__What is being asked__.
Tell how many lines in the data contain the word "Domnul", and leave out everything else.

__Data to examine__.
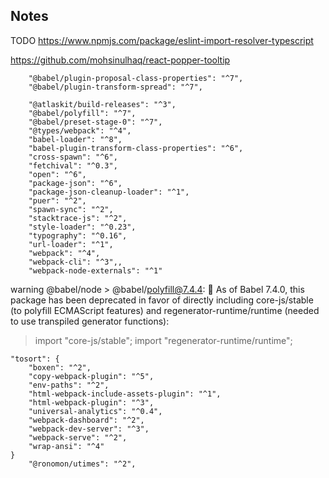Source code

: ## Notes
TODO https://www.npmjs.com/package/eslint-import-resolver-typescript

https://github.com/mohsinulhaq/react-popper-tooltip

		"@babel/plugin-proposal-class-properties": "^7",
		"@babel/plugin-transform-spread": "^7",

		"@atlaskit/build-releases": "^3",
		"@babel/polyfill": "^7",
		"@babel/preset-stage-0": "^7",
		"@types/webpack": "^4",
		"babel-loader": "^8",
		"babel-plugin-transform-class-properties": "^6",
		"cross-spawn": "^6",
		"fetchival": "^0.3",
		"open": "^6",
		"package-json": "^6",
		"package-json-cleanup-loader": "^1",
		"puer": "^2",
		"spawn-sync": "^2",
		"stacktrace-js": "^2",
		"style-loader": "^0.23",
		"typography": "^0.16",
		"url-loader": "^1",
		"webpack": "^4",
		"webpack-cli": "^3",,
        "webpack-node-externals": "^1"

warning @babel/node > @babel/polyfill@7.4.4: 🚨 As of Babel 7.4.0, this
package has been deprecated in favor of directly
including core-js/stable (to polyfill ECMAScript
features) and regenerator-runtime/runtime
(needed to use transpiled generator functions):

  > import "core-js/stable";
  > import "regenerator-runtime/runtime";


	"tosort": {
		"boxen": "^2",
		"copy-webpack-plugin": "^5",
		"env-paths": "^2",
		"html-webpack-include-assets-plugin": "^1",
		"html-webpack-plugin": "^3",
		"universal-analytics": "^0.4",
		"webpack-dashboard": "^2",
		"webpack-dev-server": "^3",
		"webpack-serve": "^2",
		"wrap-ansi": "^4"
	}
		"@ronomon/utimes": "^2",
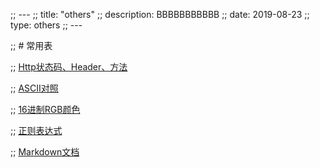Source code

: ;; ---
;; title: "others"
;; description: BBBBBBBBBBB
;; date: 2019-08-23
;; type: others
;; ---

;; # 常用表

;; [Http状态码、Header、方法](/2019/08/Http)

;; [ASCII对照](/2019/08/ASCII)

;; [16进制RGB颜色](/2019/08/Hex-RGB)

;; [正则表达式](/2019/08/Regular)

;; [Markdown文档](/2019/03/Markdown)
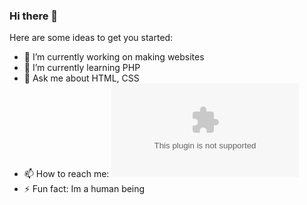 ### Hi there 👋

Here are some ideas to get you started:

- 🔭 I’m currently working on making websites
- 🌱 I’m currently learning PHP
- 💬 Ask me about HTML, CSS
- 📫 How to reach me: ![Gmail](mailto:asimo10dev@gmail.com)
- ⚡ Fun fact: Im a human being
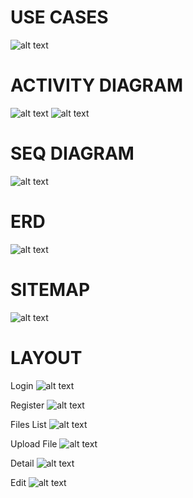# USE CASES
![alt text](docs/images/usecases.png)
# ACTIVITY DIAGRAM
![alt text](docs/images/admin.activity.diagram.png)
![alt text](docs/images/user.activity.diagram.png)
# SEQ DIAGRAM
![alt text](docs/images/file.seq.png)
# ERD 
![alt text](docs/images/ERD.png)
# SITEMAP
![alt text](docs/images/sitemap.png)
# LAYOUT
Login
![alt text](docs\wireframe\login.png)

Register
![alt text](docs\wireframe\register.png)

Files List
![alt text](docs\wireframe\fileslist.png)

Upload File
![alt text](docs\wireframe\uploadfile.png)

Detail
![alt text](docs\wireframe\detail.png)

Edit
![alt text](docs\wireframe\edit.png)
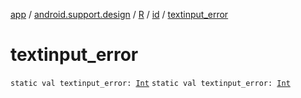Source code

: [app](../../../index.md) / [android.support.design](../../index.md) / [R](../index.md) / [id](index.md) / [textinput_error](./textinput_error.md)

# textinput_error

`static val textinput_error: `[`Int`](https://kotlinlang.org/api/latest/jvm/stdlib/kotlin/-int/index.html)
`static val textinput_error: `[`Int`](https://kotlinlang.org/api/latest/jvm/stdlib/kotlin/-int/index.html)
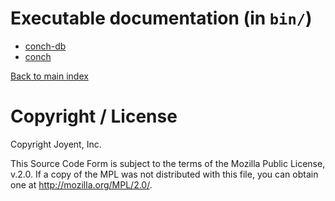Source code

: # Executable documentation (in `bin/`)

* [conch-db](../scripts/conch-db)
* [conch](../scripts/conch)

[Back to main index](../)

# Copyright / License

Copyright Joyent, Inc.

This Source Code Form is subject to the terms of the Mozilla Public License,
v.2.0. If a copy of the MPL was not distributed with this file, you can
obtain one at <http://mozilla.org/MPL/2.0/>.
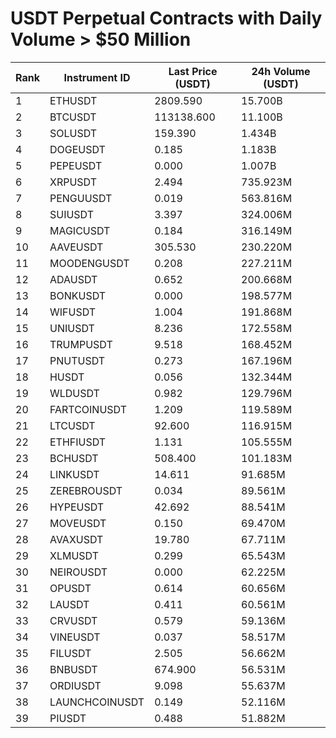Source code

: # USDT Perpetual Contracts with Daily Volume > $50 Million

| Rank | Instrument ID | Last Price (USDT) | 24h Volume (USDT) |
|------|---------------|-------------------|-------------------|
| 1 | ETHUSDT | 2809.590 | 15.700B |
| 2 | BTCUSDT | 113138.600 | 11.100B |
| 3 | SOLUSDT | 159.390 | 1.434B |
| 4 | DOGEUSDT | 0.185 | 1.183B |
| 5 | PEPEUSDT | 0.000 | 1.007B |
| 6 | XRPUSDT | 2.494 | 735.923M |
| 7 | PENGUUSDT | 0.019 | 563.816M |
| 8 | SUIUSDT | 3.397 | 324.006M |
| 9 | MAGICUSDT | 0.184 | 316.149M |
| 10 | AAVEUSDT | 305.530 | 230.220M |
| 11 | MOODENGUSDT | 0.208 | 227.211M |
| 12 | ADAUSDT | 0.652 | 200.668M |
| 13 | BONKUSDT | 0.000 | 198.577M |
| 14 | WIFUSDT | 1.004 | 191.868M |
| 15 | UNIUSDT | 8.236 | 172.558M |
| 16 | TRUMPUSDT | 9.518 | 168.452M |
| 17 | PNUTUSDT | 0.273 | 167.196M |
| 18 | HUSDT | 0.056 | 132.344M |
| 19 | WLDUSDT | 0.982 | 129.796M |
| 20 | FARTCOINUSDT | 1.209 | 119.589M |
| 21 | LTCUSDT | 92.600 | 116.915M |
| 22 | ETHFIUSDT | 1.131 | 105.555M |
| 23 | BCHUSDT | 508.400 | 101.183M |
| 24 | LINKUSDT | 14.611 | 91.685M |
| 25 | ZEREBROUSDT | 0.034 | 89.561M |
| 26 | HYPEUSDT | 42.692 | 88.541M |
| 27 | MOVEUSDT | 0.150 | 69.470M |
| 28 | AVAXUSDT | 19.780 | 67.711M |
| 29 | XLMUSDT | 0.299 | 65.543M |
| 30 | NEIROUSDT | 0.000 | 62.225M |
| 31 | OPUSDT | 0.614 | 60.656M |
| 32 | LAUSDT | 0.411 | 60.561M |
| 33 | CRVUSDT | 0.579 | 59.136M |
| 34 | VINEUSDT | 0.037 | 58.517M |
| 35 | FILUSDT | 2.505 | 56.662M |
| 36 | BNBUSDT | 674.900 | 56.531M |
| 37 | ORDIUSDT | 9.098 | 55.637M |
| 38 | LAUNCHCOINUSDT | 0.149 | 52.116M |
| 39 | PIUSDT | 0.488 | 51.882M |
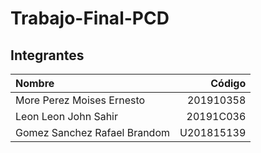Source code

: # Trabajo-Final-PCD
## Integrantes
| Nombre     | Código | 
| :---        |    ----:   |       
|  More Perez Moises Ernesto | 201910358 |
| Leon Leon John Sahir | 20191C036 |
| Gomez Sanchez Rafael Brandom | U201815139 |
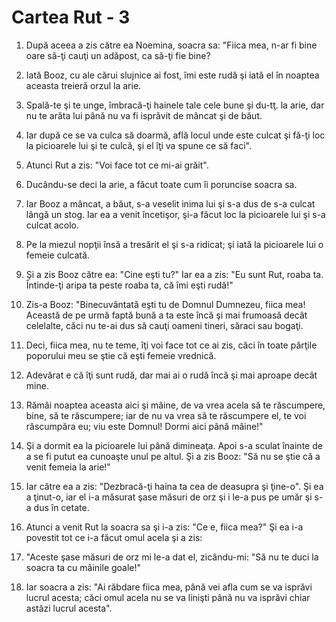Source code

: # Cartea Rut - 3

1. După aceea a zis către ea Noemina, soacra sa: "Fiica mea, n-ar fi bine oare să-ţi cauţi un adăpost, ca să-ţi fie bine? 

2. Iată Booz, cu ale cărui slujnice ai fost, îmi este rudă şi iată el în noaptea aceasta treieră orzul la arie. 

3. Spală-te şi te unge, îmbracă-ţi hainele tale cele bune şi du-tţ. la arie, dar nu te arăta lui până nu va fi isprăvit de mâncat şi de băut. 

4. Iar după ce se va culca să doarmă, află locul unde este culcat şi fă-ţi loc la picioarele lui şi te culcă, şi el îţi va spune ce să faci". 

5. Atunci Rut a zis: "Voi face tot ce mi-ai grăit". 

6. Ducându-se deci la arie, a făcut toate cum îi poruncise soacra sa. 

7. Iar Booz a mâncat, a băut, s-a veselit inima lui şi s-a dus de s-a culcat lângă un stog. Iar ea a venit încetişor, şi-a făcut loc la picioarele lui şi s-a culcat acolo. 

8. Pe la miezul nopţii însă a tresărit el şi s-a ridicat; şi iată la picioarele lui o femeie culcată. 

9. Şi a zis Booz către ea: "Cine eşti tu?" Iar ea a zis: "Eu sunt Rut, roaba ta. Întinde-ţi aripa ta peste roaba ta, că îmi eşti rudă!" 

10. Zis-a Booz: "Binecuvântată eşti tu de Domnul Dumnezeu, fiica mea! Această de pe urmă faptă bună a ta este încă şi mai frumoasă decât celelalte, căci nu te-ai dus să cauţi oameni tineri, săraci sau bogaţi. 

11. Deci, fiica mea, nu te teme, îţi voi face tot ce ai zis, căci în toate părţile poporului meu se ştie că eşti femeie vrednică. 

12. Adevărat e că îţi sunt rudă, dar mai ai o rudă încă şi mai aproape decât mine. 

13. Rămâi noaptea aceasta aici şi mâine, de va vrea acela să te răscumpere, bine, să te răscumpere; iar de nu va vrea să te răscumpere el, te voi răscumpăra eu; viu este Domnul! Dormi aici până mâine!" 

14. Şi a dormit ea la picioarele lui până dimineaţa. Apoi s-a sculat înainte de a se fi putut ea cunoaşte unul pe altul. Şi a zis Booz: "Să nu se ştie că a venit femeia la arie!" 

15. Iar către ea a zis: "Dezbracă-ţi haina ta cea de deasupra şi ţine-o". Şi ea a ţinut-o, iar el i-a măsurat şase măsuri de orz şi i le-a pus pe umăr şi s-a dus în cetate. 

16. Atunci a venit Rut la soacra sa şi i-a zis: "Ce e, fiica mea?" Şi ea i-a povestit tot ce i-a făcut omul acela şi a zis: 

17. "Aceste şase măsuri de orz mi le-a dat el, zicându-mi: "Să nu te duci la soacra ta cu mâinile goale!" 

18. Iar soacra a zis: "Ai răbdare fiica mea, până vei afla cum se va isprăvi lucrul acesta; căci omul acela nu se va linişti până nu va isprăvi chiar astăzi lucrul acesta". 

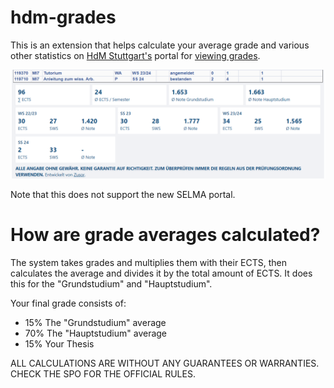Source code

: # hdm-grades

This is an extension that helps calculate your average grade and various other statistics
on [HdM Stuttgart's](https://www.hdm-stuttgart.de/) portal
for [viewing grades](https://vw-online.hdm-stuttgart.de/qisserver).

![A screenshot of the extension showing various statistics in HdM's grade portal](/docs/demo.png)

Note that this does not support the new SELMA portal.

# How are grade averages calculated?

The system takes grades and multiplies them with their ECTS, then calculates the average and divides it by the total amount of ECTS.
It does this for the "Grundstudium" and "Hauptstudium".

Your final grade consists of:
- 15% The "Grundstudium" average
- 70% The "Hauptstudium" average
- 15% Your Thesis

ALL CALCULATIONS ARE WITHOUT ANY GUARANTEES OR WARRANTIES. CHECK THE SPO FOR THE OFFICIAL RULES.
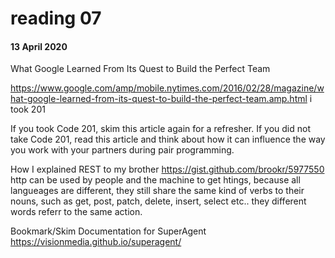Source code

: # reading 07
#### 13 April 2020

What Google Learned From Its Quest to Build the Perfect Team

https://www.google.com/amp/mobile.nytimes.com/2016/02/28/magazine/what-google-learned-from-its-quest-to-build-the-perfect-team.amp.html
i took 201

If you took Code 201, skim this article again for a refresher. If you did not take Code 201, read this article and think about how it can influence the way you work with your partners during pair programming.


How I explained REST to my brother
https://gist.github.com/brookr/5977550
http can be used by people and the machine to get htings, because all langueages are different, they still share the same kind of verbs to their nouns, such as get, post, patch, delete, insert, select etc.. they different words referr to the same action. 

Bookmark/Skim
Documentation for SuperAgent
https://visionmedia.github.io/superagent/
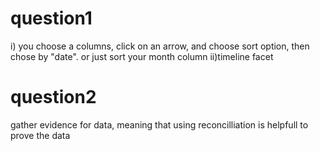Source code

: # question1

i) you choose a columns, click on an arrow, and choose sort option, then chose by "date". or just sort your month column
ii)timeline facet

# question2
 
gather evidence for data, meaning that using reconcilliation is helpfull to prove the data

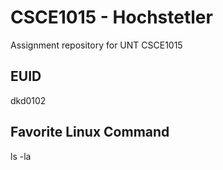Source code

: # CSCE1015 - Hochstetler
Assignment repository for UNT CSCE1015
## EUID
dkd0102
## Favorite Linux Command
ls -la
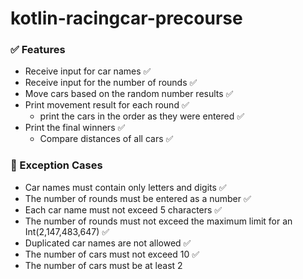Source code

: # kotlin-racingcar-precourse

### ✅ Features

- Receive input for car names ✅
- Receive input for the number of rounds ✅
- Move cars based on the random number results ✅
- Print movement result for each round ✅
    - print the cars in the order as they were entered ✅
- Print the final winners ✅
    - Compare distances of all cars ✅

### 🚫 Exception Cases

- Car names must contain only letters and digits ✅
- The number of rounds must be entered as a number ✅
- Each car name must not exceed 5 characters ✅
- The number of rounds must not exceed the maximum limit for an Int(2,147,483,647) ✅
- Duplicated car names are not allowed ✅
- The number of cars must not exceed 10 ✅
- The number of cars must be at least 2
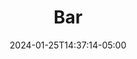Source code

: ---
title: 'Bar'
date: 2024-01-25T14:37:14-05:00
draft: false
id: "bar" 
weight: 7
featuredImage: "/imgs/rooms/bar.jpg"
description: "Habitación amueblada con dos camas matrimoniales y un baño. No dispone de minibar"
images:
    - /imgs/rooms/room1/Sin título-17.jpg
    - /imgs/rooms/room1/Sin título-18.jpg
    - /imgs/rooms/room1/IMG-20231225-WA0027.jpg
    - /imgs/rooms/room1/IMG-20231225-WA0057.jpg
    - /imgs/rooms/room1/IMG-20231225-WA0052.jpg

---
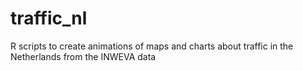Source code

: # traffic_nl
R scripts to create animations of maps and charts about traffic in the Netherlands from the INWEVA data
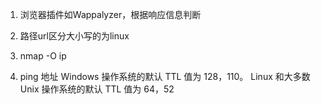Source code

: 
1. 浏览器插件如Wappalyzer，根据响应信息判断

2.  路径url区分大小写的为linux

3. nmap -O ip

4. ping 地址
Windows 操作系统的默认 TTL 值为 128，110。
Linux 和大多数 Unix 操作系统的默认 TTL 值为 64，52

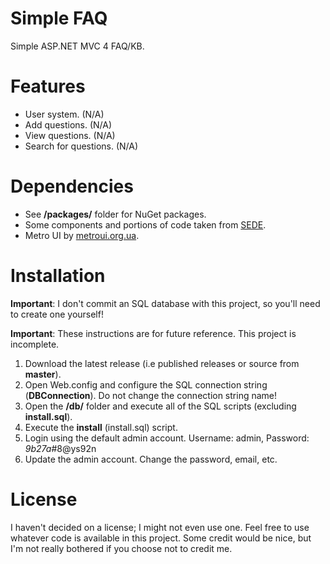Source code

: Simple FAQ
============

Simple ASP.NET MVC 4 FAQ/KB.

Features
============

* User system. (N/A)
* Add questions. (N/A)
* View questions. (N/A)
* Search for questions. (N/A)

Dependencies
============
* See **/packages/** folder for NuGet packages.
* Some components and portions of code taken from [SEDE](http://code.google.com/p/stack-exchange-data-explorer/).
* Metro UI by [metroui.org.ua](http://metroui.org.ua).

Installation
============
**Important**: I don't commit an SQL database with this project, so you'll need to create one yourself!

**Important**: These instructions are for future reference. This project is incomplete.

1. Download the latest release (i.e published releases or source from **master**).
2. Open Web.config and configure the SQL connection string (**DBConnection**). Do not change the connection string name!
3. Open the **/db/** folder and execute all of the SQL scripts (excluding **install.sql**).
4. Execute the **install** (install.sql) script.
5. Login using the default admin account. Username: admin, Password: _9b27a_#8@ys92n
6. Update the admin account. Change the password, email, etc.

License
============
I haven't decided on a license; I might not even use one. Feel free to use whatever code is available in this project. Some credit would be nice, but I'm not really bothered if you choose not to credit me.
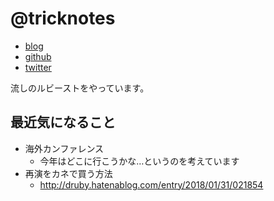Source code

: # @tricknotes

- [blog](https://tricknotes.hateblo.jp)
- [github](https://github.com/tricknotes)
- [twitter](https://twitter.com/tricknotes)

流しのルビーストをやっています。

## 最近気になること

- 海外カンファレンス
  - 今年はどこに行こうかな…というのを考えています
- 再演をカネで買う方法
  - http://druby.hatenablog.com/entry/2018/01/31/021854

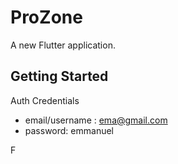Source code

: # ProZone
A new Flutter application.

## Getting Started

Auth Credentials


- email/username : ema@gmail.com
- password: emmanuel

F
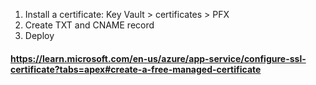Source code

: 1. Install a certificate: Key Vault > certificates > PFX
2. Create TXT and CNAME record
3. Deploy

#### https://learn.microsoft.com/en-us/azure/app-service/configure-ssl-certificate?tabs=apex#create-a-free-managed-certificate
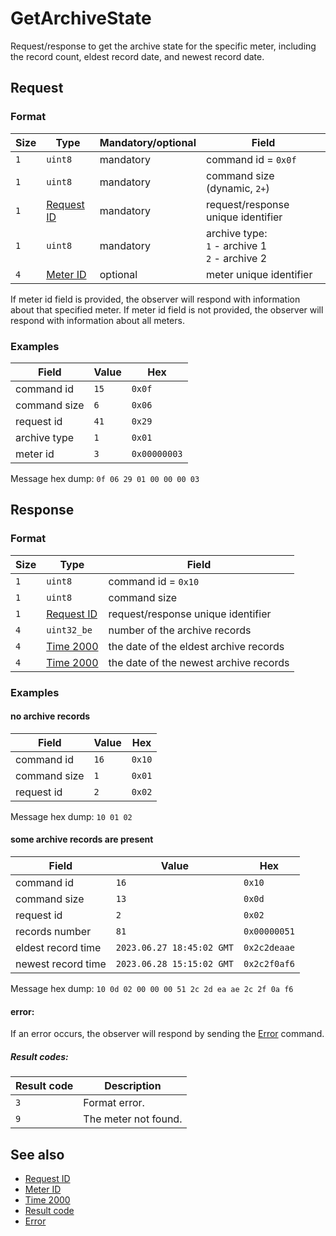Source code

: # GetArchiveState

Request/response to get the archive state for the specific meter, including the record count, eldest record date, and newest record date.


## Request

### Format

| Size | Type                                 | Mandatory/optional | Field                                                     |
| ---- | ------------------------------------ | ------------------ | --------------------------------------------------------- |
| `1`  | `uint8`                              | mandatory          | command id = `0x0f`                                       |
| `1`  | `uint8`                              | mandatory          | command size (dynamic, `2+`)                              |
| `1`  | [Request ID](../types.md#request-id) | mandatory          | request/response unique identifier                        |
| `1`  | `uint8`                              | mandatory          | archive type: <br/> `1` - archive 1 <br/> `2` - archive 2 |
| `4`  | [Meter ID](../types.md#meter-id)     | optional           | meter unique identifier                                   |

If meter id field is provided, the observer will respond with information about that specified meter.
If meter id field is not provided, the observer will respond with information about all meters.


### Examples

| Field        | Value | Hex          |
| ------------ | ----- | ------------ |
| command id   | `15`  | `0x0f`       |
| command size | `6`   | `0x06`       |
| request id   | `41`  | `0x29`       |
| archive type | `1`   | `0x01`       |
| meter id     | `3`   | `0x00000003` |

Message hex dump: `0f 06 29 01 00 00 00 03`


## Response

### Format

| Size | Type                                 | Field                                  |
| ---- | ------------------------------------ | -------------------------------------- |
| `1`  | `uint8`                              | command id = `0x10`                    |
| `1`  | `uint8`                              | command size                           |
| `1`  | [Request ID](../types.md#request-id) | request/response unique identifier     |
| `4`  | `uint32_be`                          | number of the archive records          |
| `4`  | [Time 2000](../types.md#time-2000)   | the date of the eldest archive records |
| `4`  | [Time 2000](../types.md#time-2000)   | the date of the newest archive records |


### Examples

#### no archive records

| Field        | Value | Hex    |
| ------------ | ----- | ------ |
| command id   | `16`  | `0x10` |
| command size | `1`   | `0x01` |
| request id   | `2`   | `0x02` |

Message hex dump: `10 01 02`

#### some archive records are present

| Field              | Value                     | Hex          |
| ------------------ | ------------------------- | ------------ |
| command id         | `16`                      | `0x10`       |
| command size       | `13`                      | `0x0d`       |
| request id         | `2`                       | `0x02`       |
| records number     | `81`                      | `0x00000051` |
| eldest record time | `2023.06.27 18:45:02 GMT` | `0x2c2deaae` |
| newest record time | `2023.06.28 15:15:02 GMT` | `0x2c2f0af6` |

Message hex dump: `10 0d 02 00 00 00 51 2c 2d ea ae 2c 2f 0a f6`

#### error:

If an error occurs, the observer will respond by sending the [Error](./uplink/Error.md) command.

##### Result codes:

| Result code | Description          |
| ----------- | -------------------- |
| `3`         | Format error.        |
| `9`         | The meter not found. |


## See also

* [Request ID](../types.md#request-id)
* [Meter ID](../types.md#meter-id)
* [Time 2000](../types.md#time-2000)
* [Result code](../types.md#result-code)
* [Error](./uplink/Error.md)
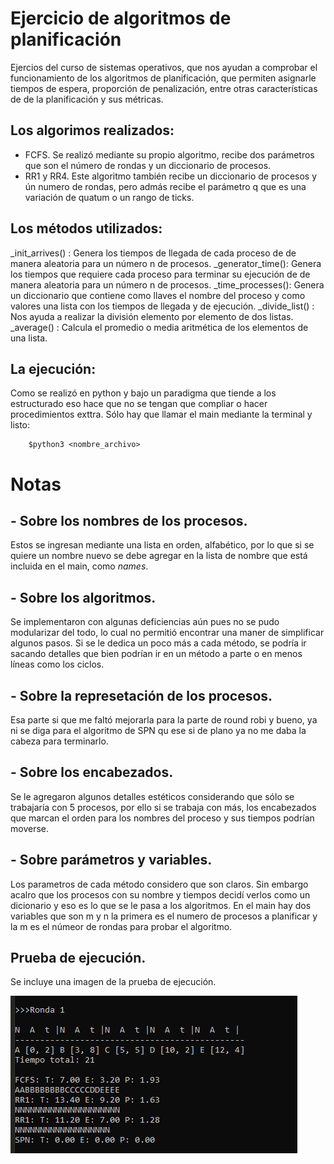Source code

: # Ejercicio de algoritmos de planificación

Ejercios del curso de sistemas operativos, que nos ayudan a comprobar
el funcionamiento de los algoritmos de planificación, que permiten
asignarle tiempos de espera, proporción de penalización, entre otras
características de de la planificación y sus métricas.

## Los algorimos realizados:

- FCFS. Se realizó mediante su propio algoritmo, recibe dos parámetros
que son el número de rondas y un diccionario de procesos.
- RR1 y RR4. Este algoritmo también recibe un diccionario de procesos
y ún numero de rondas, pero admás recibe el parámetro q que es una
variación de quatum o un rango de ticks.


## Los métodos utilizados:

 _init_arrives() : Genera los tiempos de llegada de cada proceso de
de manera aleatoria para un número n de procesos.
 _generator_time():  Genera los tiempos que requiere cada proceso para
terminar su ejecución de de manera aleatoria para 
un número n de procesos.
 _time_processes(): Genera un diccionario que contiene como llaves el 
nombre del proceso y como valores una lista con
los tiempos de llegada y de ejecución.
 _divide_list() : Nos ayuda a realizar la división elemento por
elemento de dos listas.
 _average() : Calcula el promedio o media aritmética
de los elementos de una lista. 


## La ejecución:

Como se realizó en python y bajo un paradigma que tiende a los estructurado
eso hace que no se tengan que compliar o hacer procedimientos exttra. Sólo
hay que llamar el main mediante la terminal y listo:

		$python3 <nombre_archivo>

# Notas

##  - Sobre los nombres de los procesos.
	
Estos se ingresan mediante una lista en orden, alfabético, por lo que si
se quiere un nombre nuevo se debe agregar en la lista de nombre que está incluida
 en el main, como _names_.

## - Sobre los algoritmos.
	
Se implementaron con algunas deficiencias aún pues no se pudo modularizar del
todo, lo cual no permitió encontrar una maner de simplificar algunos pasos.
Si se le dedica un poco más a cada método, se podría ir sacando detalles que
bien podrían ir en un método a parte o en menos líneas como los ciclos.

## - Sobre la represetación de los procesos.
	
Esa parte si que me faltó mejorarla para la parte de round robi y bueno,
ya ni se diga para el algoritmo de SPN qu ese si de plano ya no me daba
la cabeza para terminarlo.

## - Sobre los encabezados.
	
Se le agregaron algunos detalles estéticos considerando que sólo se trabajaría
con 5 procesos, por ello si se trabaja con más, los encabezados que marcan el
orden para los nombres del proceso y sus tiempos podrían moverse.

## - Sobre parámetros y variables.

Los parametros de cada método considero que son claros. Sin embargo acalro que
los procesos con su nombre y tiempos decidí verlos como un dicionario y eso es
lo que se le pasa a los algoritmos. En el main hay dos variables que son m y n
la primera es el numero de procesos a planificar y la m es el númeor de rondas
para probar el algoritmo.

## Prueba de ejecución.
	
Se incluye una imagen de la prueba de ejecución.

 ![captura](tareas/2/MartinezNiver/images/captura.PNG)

__Output for this task__.
2